*REQUIRED WORK*. Return, without pictures, the lines from the start of the data through the one that contains "- [Free Support](https://forum.aspose.cloud/c/imaging/10)".

*INPUT*.
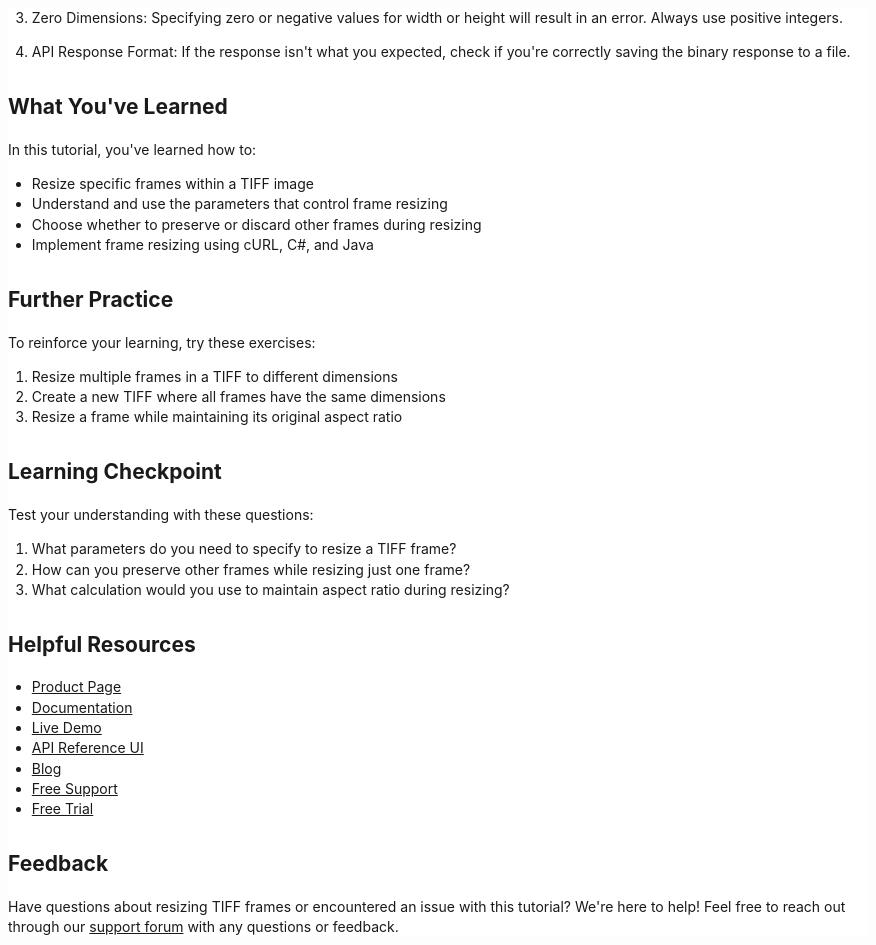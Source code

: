 3. Zero Dimensions: Specifying zero or negative values for width or height will result in an error. Always use positive integers.

4. API Response Format: If the response isn't what you expected, check if you're correctly saving the binary response to a file.

## What You've Learned

In this tutorial, you've learned how to:
- Resize specific frames within a TIFF image
- Understand and use the parameters that control frame resizing
- Choose whether to preserve or discard other frames during resizing
- Implement frame resizing using cURL, C#, and Java

## Further Practice

To reinforce your learning, try these exercises:
1. Resize multiple frames in a TIFF to different dimensions
2. Create a new TIFF where all frames have the same dimensions
3. Resize a frame while maintaining its original aspect ratio

## Learning Checkpoint

Test your understanding with these questions:
1. What parameters do you need to specify to resize a TIFF frame?
2. How can you preserve other frames while resizing just one frame?
3. What calculation would you use to maintain aspect ratio during resizing?


## Helpful Resources

- [Product Page](https://products.aspose.cloud/imaging/)
- [Documentation](https://docs.aspose.cloud/imaging/)
- [Live Demo](https://products.aspose.app/imaging/family)
- [API Reference UI](https://reference.aspose.cloud/imaging/)
- [Blog](https://blog.aspose.cloud/category/imaging/)
- [Free Support](https://forum.aspose.cloud/c/imaging/10)
- [Free Trial](https://dashboard.aspose.cloud/#/apps)

## Feedback

Have questions about resizing TIFF frames or encountered an issue with this tutorial? We're here to help! Feel free to reach out through our [support forum](https://forum.aspose.cloud/c/imaging/10) with any questions or feedback.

*ANSWER SPACE*.
Source code

: 3. Zero Dimensions: Specifying zero or negative values for width or height will result in an error. Always use positive integers.

4. API Response Format: If the response isn't what you expected, check if you're correctly saving the binary response to a file.

## What You've Learned

In this tutorial, you've learned how to:
- Resize specific frames within a TIFF image
- Understand and use the parameters that control frame resizing
- Choose whether to preserve or discard other frames during resizing
- Implement frame resizing using cURL, C#, and Java

## Further Practice

To reinforce your learning, try these exercises:
1. Resize multiple frames in a TIFF to different dimensions
2. Create a new TIFF where all frames have the same dimensions
3. Resize a frame while maintaining its original aspect ratio

## Learning Checkpoint

Test your understanding with these questions:
1. What parameters do you need to specify to resize a TIFF frame?
2. How can you preserve other frames while resizing just one frame?
3. What calculation would you use to maintain aspect ratio during resizing?


## Helpful Resources

- [Product Page](https://products.aspose.cloud/imaging/)
- [Documentation](https://docs.aspose.cloud/imaging/)
- [Live Demo](https://products.aspose.app/imaging/family)
- [API Reference UI](https://reference.aspose.cloud/imaging/)
- [Blog](https://blog.aspose.cloud/category/imaging/)
- [Free Support](https://forum.aspose.cloud/c/imaging/10)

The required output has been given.